Work item: Return, exactly and in full, the lines of the records below starting at the one with "variable that indicates" and ending at the one with "One key ingredient", and no other lines.

[Records drawn from a dataset]
---------------
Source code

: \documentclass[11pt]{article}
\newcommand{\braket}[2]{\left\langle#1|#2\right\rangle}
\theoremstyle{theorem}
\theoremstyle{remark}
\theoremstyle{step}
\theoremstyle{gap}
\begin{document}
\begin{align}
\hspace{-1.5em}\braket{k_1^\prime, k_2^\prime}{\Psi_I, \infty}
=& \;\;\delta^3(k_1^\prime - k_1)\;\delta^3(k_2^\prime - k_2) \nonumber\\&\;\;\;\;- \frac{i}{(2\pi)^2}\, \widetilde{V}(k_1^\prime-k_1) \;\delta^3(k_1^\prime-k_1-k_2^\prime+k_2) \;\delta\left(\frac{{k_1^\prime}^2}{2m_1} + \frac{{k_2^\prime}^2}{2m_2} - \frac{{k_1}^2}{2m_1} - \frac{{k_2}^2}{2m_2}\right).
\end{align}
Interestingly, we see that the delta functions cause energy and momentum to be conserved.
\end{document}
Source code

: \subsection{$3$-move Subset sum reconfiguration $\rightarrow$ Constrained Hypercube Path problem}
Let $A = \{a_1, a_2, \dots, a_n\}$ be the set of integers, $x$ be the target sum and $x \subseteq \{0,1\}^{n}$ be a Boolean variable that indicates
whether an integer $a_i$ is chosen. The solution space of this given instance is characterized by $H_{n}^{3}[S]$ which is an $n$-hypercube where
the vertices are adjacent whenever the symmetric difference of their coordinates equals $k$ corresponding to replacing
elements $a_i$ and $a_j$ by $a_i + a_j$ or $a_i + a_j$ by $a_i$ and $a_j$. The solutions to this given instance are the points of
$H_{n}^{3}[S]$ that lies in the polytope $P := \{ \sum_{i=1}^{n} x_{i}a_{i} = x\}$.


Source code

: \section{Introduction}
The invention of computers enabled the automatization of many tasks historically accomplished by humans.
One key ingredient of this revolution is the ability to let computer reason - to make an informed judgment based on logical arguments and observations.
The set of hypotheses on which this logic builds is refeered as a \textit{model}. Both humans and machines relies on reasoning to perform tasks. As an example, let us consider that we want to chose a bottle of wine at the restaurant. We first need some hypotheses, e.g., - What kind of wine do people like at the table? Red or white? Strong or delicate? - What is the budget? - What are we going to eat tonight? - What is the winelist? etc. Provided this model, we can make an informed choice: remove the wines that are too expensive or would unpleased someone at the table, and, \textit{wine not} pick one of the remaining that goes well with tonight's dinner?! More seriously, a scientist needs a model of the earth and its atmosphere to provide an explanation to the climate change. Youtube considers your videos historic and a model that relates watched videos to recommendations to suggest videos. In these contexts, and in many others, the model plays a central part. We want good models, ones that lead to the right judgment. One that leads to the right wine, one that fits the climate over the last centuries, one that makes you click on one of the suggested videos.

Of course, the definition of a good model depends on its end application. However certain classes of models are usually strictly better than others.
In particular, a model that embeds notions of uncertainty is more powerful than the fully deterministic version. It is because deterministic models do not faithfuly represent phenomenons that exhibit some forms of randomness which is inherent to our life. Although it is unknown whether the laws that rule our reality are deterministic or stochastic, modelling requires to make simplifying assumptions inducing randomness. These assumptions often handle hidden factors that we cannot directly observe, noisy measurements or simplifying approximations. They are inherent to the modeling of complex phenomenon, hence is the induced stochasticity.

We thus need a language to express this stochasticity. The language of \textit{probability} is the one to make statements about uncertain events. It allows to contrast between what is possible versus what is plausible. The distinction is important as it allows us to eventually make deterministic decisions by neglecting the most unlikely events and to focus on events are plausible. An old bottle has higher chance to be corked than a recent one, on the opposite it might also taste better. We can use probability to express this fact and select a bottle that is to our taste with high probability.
---------------
Solution:
Let $A = \{a_1, a_2, \dots, a_n\}$ be the set of integers, $x$ be the target sum and $x \subseteq \{0,1\}^{n}$ be a Boolean variable that indicates
whether an integer $a_i$ is chosen. The solution space of this given instance is characterized by $H_{n}^{3}[S]$ which is an $n$-hypercube where
the vertices are adjacent whenever the symmetric difference of their coordinates equals $k$ corresponding to replacing
elements $a_i$ and $a_j$ by $a_i + a_j$ or $a_i + a_j$ by $a_i$ and $a_j$. The solutions to this given instance are the points of
$H_{n}^{3}[S]$ that lies in the polytope $P := \{ \sum_{i=1}^{n} x_{i}a_{i} = x\}$.


Source code

: \section{Introduction}
The invention of computers enabled the automatization of many tasks historically accomplished by humans.
One key ingredient of this revolution is the ability to let computer reason - to make an informed judgment based on logical arguments and observations.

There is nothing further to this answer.